Output every line below without omitting or altering anything.

───── Data shown ─────

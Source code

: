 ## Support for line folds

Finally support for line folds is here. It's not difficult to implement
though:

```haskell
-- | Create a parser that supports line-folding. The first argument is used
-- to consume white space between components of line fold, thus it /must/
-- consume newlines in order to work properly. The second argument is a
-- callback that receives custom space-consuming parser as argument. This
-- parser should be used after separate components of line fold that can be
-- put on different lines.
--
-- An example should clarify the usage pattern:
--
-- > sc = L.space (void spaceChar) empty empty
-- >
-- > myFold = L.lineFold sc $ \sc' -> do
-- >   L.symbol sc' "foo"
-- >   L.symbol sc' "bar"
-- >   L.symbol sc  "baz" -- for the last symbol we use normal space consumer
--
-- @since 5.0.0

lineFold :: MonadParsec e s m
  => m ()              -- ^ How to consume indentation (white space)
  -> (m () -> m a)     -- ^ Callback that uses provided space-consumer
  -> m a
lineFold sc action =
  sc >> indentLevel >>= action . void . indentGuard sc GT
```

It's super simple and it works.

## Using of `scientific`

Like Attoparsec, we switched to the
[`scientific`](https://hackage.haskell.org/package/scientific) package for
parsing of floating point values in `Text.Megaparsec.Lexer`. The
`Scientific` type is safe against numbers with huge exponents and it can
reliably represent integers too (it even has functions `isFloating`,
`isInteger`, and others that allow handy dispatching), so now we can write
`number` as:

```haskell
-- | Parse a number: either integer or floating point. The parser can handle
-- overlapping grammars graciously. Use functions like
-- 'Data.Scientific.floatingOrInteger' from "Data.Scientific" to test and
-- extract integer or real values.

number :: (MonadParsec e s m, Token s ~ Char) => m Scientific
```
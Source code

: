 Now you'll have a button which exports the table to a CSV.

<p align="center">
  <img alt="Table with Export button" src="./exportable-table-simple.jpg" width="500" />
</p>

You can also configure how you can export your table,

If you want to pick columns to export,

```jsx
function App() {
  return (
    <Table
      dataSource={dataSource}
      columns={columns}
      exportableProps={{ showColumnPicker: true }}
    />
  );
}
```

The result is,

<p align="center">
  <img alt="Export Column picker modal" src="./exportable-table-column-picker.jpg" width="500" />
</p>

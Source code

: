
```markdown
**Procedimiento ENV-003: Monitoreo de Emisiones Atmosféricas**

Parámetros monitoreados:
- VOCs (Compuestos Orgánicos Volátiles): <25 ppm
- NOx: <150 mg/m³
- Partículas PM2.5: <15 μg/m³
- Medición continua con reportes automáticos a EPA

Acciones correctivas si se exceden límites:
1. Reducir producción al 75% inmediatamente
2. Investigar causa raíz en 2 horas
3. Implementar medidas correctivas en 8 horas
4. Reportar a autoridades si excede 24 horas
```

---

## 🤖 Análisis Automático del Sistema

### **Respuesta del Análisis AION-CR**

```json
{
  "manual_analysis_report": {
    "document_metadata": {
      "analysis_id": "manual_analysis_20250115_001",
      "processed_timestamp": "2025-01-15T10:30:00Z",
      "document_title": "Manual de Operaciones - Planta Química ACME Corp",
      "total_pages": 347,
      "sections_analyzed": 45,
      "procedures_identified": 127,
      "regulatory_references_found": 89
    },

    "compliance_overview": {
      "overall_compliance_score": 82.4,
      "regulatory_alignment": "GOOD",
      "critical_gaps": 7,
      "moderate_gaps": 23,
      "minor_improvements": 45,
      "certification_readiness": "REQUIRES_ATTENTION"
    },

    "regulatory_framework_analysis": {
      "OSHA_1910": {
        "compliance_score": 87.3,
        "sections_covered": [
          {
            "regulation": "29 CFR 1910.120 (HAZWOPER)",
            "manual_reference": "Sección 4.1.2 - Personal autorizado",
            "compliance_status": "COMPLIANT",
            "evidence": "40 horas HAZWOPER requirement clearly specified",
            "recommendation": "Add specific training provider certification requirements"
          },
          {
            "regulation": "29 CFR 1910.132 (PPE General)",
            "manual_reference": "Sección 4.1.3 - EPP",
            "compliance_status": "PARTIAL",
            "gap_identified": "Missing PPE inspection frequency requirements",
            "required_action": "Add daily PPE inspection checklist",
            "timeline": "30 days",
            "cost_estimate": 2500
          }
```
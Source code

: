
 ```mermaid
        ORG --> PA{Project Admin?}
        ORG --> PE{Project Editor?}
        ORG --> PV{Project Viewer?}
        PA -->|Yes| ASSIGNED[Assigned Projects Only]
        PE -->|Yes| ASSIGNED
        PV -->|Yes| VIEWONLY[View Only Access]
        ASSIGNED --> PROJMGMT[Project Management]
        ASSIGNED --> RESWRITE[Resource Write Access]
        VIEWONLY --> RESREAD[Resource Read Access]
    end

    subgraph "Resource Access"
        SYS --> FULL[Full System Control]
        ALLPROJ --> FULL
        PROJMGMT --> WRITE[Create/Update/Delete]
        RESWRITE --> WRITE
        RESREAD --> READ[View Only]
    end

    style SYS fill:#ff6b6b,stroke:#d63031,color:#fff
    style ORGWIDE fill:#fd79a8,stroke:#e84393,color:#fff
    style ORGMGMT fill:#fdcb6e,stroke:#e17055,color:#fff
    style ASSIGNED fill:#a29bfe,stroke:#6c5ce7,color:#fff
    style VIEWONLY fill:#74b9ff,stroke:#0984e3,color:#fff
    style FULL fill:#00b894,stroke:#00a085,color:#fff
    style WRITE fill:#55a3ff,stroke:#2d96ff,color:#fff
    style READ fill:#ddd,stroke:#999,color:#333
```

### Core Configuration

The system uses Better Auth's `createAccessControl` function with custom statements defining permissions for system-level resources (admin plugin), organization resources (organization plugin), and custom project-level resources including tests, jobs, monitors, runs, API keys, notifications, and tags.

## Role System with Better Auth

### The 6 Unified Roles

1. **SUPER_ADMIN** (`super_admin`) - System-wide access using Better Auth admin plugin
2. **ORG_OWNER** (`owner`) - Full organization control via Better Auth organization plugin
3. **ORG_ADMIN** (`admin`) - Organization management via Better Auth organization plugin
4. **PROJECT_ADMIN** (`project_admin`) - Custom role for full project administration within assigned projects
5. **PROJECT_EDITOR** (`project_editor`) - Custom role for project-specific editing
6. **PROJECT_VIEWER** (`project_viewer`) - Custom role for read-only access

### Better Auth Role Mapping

─────

**Problem solution:**
Source code

: ## Support for line folds

Finally support for line folds is here. It's not difficult to implement
though:

```haskell
-- | Create a parser that supports line-folding. The first argument is used
-- to consume white space between components of line fold, thus it /must/
-- consume newlines in order to work properly. The second argument is a
-- callback that receives custom space-consuming parser as argument. This
-- parser should be used after separate components of line fold that can be
-- put on different lines.
--
-- An example should clarify the usage pattern:
--
-- > sc = L.space (void spaceChar) empty empty
-- >
-- > myFold = L.lineFold sc $ \sc' -> do
-- >   L.symbol sc' "foo"
-- >   L.symbol sc' "bar"
-- >   L.symbol sc  "baz" -- for the last symbol we use normal space consumer
--
-- @since 5.0.0

lineFold :: MonadParsec e s m
  => m ()              -- ^ How to consume indentation (white space)
  -> (m () -> m a)     -- ^ Callback that uses provided space-consumer
  -> m a
lineFold sc action =
  sc >> indentLevel >>= action . void . indentGuard sc GT
```

It's super simple and it works.

## Using of `scientific`

Like Attoparsec, we switched to the
[`scientific`](https://hackage.haskell.org/package/scientific) package for
parsing of floating point values in `Text.Megaparsec.Lexer`. The
`Scientific` type is safe against numbers with huge exponents and it can
reliably represent integers too (it even has functions `isFloating`,
`isInteger`, and others that allow handy dispatching), so now we can write
`number` as:

```haskell
-- | Parse a number: either integer or floating point. The parser can handle
-- overlapping grammars graciously. Use functions like
-- 'Data.Scientific.floatingOrInteger' from "Data.Scientific" to test and
-- extract integer or real values.

number :: (MonadParsec e s m, Token s ~ Char) => m Scientific
```
Source code

: Now you'll have a button which exports the table to a CSV.

<p align="center">
  <img alt="Table with Export button" src="./exportable-table-simple.jpg" width="500" />
</p>

You can also configure how you can export your table,

If you want to pick columns to export,

```jsx
function App() {
  return (
    <Table
      dataSource={dataSource}
      columns={columns}
      exportableProps={{ showColumnPicker: true }}
    />
  );
}
```

The result is,

<p align="center">
  <img alt="Export Column picker modal" src="./exportable-table-column-picker.jpg" width="500" />
</p>

Source code

:
```markdown
**Procedimiento ENV-003: Monitoreo de Emisiones Atmosféricas**

Parámetros monitoreados:
- VOCs (Compuestos Orgánicos Volátiles): <25 ppm
- NOx: <150 mg/m³
- Partículas PM2.5: <15 μg/m³
- Medición continua con reportes automáticos a EPA

Acciones correctivas si se exceden límites:
1. Reducir producción al 75% inmediatamente
2. Investigar causa raíz en 2 horas
3. Implementar medidas correctivas en 8 horas
4. Reportar a autoridades si excede 24 horas
```

---

## 🤖 Análisis Automático del Sistema

### **Respuesta del Análisis AION-CR**

```json
{
  "manual_analysis_report": {
    "document_metadata": {
      "analysis_id": "manual_analysis_20250115_001",
      "processed_timestamp": "2025-01-15T10:30:00Z",
      "document_title": "Manual de Operaciones - Planta Química ACME Corp",
      "total_pages": 347,
      "sections_analyzed": 45,
      "procedures_identified": 127,
      "regulatory_references_found": 89
    },

    "compliance_overview": {
      "overall_compliance_score": 82.4,
      "regulatory_alignment": "GOOD",
      "critical_gaps": 7,
      "moderate_gaps": 23,
      "minor_improvements": 45,
      "certification_readiness": "REQUIRES_ATTENTION"
    },

    "regulatory_framework_analysis": {
      "OSHA_1910": {
        "compliance_score": 87.3,
        "sections_covered": [
          {
            "regulation": "29 CFR 1910.120 (HAZWOPER)",
            "manual_reference": "Sección 4.1.2 - Personal autorizado",
            "compliance_status": "COMPLIANT",
            "evidence": "40 horas HAZWOPER requirement clearly specified",
            "recommendation": "Add specific training provider certification requirements"
          },
          {
            "regulation": "29 CFR 1910.132 (PPE General)",
            "manual_reference": "Sección 4.1.3 - EPP",
            "compliance_status": "PARTIAL",
            "gap_identified": "Missing PPE inspection frequency requirements",
            "required_action": "Add daily PPE inspection checklist",
            "timeline": "30 days",
            "cost_estimate": 2500
          }
```
Source code

:
 ```mermaid
        ORG --> PA{Project Admin?}
        ORG --> PE{Project Editor?}
        ORG --> PV{Project Viewer?}
        PA -->|Yes| ASSIGNED[Assigned Projects Only]
        PE -->|Yes| ASSIGNED
        PV -->|Yes| VIEWONLY[View Only Access]
        ASSIGNED --> PROJMGMT[Project Management]
        ASSIGNED --> RESWRITE[Resource Write Access]
        VIEWONLY --> RESREAD[Resource Read Access]
    end

    subgraph "Resource Access"
        SYS --> FULL[Full System Control]
        ALLPROJ --> FULL
        PROJMGMT --> WRITE[Create/Update/Delete]
        RESWRITE --> WRITE
        RESREAD --> READ[View Only]
    end

    style SYS fill:#ff6b6b,stroke:#d63031,color:#fff
    style ORGWIDE fill:#fd79a8,stroke:#e84393,color:#fff
    style ORGMGMT fill:#fdcb6e,stroke:#e17055,color:#fff
    style ASSIGNED fill:#a29bfe,stroke:#6c5ce7,color:#fff
    style VIEWONLY fill:#74b9ff,stroke:#0984e3,color:#fff
    style FULL fill:#00b894,stroke:#00a085,color:#fff
    style WRITE fill:#55a3ff,stroke:#2d96ff,color:#fff
    style READ fill:#ddd,stroke:#999,color:#333
```

### Core Configuration

The system uses Better Auth's `createAccessControl` function with custom statements defining permissions for system-level resources (admin plugin), organization resources (organization plugin), and custom project-level resources including tests, jobs, monitors, runs, API keys, notifications, and tags.

## Role System with Better Auth

### The 6 Unified Roles

1. **SUPER_ADMIN** (`super_admin`) - System-wide access using Better Auth admin plugin
2. **ORG_OWNER** (`owner`) - Full organization control via Better Auth organization plugin
3. **ORG_ADMIN** (`admin`) - Organization management via Better Auth organization plugin
4. **PROJECT_ADMIN** (`project_admin`) - Custom role for full project administration within assigned projects
5. **PROJECT_EDITOR** (`project_editor`) - Custom role for project-specific editing
6. **PROJECT_VIEWER** (`project_viewer`) - Custom role for read-only access

### Better Auth Role Mapping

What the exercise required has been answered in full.